◆ Data extracts ◆
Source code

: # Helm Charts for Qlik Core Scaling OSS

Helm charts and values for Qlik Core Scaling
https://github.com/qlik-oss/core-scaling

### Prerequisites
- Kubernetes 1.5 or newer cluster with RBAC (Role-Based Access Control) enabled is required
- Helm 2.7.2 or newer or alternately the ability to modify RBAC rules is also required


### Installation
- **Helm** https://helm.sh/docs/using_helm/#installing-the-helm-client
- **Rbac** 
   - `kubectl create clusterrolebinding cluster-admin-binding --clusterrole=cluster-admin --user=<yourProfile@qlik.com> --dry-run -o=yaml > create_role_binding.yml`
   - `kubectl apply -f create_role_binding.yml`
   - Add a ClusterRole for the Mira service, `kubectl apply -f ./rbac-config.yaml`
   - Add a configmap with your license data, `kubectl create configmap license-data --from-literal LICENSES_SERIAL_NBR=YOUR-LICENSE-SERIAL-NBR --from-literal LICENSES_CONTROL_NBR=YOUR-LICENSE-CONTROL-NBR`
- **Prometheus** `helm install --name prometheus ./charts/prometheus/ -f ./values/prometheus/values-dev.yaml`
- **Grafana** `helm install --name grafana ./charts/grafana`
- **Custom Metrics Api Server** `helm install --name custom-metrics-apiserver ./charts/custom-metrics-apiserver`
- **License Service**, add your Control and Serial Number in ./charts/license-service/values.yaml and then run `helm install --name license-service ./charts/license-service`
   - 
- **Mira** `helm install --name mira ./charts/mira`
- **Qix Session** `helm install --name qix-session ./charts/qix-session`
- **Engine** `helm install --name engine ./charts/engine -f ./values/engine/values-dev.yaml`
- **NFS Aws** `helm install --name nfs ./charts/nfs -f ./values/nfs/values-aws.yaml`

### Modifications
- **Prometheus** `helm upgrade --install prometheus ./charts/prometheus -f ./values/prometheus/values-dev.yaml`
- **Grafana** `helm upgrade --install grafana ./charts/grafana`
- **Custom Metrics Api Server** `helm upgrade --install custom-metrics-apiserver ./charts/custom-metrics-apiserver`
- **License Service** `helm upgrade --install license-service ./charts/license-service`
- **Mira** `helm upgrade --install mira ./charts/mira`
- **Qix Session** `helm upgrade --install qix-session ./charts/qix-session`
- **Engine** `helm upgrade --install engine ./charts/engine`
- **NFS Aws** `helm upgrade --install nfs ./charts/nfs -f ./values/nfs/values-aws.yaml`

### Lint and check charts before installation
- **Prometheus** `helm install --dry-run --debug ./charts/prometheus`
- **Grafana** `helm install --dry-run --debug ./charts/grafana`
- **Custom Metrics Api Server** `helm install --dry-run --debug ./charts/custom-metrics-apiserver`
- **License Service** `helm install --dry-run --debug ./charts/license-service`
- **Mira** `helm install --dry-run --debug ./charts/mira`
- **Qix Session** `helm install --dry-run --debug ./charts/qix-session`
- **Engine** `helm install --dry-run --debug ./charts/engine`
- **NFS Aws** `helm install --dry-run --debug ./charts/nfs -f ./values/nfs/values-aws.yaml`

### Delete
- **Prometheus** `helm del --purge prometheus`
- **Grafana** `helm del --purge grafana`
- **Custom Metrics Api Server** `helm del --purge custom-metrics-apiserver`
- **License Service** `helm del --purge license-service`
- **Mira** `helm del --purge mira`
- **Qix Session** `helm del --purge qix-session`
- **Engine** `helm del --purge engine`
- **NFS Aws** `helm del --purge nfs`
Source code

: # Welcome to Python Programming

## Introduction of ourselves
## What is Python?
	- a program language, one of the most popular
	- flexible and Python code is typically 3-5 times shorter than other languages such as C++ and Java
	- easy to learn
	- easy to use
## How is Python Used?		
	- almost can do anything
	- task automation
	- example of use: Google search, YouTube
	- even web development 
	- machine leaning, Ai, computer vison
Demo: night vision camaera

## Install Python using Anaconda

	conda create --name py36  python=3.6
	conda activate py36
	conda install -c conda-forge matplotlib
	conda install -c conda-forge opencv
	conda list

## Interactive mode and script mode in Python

◆ Your assignment ◆
Every line above that includes the string "service" needs to be copied.

◆ Finished task ◆
   - Add a ClusterRole for the Mira service, `kubectl apply -f ./rbac-config.yaml`
- **License Service**, add your Control and Serial Number in ./charts/license-service/values.yaml and then run `helm install --name license-service ./charts/license-service`
- **License Service** `helm upgrade --install license-service ./charts/license-service`
- **License Service** `helm install --dry-run --debug ./charts/license-service`
- **License Service** `helm del --purge license-service`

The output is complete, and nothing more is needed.